Goal of the exercise:
All lines in the records below with the word "existing" must be returned.

++++++++++

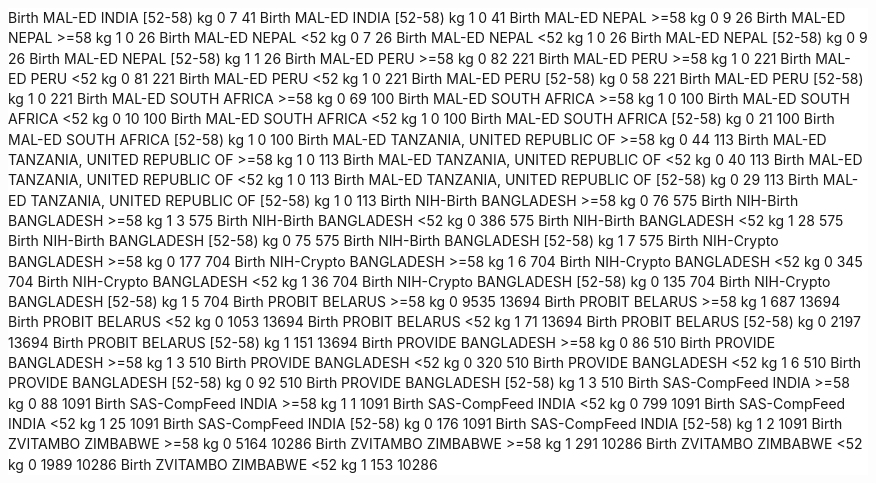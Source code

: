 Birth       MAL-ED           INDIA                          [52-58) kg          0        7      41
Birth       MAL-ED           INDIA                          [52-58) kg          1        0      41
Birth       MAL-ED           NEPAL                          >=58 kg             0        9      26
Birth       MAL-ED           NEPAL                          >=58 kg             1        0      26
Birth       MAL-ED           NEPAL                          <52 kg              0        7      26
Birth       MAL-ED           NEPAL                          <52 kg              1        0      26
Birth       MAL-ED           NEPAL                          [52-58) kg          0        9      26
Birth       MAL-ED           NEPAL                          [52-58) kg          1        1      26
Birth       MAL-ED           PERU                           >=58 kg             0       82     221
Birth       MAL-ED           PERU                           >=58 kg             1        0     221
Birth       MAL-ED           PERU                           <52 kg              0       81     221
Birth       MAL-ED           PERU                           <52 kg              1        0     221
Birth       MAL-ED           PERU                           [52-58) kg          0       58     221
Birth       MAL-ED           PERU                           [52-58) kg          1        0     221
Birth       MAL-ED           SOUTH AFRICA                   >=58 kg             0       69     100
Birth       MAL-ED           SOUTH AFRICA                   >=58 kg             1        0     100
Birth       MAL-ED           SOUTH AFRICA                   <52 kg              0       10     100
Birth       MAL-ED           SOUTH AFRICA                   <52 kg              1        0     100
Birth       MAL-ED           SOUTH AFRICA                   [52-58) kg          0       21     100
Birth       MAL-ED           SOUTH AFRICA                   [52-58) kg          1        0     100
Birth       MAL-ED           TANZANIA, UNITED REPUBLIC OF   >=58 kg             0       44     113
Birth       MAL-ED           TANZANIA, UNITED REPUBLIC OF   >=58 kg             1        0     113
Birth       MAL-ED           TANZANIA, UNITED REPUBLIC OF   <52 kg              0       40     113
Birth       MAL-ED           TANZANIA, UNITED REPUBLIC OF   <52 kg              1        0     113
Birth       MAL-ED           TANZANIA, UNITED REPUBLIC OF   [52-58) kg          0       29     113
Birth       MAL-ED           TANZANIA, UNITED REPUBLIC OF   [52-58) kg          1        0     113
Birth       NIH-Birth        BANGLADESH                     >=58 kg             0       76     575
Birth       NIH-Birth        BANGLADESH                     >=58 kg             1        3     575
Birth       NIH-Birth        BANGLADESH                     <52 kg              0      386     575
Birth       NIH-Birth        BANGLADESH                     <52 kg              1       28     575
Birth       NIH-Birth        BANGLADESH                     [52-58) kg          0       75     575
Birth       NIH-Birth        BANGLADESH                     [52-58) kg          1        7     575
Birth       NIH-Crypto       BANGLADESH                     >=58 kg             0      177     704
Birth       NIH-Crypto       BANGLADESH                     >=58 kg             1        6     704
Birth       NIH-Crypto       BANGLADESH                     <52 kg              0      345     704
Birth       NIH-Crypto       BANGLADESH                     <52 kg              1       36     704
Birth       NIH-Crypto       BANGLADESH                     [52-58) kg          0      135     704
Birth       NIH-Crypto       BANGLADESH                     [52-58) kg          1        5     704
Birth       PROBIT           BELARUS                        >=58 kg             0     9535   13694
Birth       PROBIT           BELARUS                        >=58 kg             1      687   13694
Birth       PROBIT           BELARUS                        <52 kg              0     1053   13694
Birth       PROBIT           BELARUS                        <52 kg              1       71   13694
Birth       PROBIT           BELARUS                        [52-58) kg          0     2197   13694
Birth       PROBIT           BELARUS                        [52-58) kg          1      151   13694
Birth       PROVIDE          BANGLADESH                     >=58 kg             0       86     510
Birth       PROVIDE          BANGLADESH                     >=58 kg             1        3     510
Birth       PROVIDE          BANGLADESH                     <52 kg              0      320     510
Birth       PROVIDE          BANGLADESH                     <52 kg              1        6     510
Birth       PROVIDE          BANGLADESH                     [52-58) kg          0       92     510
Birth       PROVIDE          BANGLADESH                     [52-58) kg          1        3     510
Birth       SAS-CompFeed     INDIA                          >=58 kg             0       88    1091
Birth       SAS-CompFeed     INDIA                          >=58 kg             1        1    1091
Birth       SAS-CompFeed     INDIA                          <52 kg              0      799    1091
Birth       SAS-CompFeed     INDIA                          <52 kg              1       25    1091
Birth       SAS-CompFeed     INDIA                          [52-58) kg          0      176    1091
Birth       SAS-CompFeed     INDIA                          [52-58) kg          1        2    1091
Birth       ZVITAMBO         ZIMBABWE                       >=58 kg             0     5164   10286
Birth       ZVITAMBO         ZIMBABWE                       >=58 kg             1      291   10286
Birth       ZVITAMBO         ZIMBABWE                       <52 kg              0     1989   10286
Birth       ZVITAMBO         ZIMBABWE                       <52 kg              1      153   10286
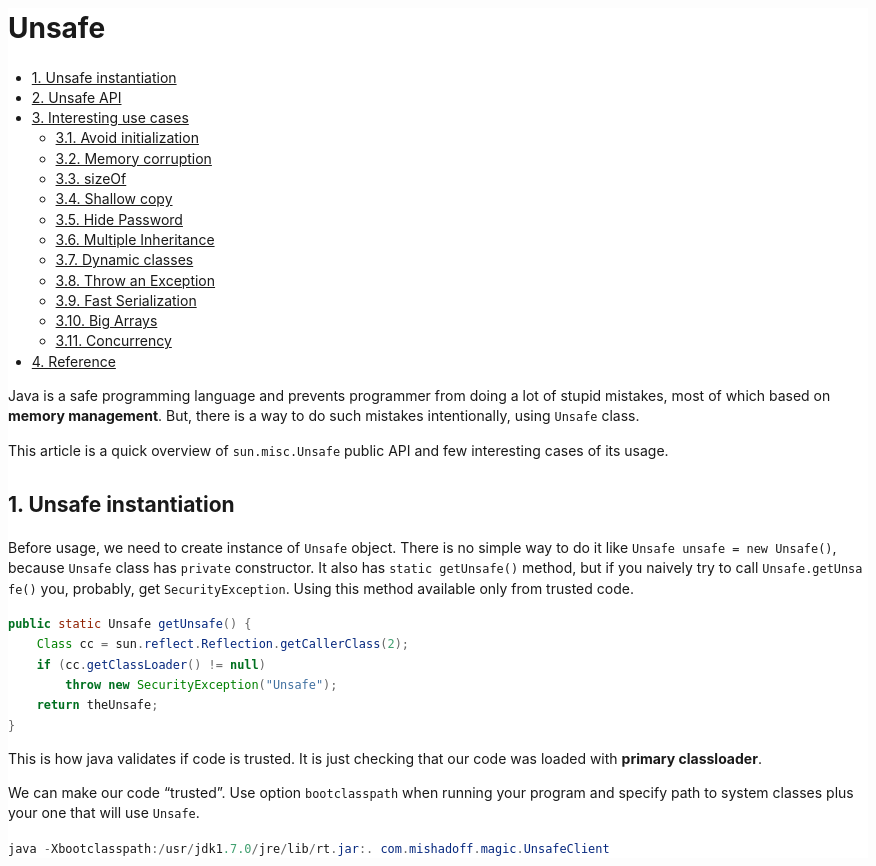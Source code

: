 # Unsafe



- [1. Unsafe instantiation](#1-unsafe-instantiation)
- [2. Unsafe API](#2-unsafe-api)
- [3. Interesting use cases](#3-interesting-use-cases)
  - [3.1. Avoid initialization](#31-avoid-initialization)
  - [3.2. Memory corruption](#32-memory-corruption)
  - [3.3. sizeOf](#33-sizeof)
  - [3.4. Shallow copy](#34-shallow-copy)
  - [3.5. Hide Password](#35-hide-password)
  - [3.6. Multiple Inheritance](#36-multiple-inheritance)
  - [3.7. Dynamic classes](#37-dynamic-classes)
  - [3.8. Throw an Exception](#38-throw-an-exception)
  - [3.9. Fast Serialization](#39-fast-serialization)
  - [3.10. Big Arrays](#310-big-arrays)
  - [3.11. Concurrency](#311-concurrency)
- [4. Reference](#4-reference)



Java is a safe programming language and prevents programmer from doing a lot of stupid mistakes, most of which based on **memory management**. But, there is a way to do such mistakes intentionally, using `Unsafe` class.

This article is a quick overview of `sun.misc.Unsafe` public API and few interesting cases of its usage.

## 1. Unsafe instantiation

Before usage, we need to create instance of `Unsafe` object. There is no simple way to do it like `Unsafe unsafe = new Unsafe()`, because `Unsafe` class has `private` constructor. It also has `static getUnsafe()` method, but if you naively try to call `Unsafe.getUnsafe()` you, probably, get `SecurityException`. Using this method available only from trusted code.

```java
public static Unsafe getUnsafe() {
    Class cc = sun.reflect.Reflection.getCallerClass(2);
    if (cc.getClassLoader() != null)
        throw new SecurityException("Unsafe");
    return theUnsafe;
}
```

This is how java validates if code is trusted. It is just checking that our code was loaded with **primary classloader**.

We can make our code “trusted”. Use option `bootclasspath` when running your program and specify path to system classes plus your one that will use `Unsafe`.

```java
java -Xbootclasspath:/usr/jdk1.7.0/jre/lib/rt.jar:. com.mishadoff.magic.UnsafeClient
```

++++++++++

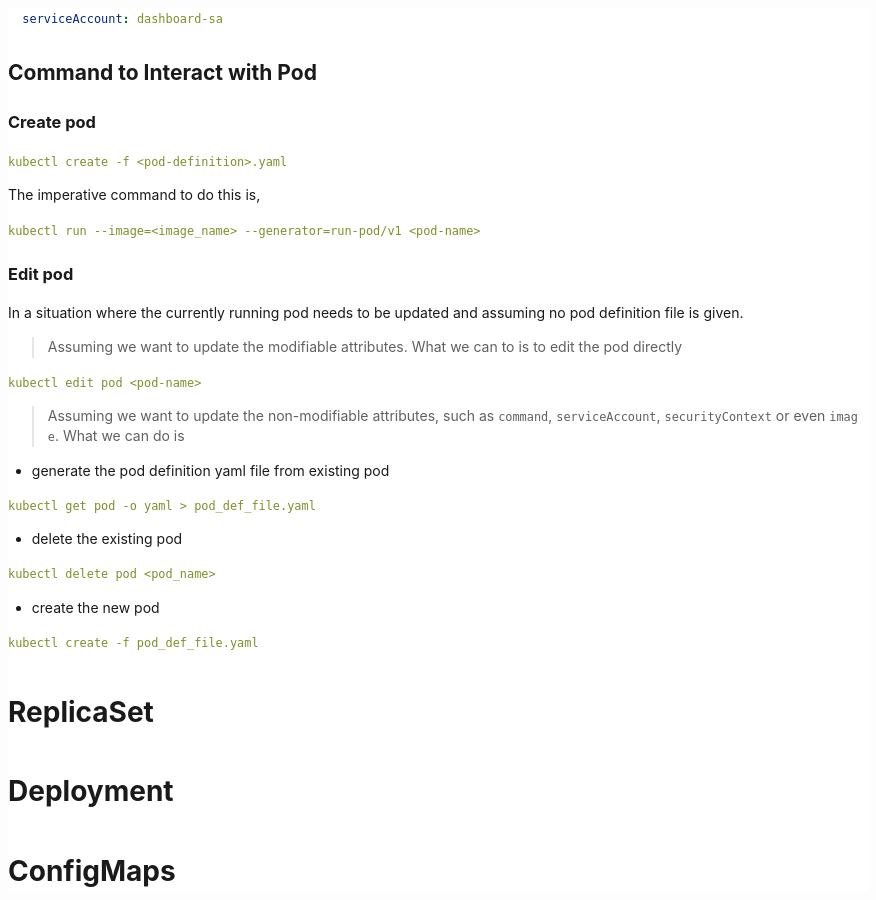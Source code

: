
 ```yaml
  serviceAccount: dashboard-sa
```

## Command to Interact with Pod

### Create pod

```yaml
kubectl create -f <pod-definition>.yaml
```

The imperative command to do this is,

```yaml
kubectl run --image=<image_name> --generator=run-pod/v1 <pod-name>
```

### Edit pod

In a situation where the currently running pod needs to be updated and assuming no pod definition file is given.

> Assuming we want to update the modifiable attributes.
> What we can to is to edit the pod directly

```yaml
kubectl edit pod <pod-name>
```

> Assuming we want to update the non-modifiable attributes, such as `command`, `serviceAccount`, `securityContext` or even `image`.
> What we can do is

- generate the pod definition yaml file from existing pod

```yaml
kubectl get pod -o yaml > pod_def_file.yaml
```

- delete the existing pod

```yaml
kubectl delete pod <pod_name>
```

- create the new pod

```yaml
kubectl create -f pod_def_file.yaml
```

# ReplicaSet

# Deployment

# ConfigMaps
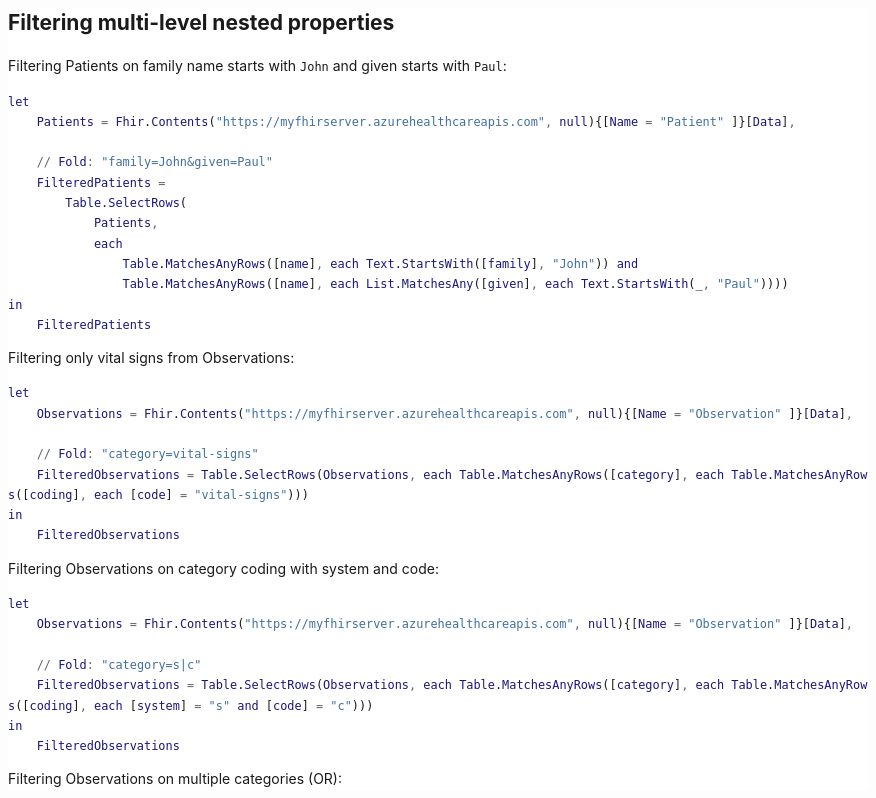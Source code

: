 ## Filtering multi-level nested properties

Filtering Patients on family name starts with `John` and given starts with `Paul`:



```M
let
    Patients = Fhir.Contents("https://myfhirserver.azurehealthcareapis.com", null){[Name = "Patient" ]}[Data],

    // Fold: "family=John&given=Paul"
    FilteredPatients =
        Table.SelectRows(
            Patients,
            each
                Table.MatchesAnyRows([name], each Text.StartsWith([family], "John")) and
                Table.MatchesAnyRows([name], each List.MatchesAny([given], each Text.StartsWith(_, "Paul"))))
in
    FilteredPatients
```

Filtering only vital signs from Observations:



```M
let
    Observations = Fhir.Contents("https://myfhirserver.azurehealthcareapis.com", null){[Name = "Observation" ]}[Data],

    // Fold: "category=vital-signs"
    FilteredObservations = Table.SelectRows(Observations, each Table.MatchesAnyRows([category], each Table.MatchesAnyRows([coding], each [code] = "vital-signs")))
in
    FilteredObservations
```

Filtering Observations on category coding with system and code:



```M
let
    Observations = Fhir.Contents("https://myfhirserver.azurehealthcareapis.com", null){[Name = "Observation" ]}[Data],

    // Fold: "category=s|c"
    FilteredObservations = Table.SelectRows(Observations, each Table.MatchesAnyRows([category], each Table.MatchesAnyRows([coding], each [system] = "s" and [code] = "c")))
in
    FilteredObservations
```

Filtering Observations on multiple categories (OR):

++++++++++

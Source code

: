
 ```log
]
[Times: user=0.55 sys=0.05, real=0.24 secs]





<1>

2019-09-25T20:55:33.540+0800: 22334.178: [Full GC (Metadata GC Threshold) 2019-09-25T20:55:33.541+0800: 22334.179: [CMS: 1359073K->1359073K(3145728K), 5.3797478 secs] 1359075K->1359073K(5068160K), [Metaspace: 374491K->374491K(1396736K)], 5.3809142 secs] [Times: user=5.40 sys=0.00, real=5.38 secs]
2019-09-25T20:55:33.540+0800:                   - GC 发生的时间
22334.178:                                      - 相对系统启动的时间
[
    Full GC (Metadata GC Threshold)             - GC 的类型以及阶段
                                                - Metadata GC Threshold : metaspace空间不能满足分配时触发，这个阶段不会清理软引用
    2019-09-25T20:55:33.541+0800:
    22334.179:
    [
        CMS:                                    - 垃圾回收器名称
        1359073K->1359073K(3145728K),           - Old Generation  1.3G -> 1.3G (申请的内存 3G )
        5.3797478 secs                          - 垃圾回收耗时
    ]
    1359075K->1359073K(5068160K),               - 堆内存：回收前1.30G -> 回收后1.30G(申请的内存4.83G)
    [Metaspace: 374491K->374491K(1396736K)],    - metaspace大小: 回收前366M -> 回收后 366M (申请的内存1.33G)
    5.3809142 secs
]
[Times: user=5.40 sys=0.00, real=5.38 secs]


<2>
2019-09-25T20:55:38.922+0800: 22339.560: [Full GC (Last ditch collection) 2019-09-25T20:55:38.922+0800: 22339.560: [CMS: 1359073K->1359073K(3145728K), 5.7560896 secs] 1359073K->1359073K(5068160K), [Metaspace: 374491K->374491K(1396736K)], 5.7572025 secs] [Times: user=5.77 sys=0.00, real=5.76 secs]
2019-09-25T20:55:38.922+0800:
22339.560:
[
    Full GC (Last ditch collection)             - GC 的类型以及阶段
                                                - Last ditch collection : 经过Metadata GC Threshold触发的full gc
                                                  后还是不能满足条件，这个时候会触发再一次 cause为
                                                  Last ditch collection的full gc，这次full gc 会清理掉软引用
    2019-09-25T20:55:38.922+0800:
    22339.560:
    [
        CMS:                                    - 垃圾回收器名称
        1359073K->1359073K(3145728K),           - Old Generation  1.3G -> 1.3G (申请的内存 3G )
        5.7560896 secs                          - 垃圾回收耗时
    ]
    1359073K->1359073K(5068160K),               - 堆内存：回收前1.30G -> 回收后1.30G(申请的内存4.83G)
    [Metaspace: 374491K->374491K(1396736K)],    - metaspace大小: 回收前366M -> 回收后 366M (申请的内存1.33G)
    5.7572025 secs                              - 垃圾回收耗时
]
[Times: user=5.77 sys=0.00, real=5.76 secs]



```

++++++++++

Problem solution:
- generate the pod definition yaml file from existing pod
- delete the existing pod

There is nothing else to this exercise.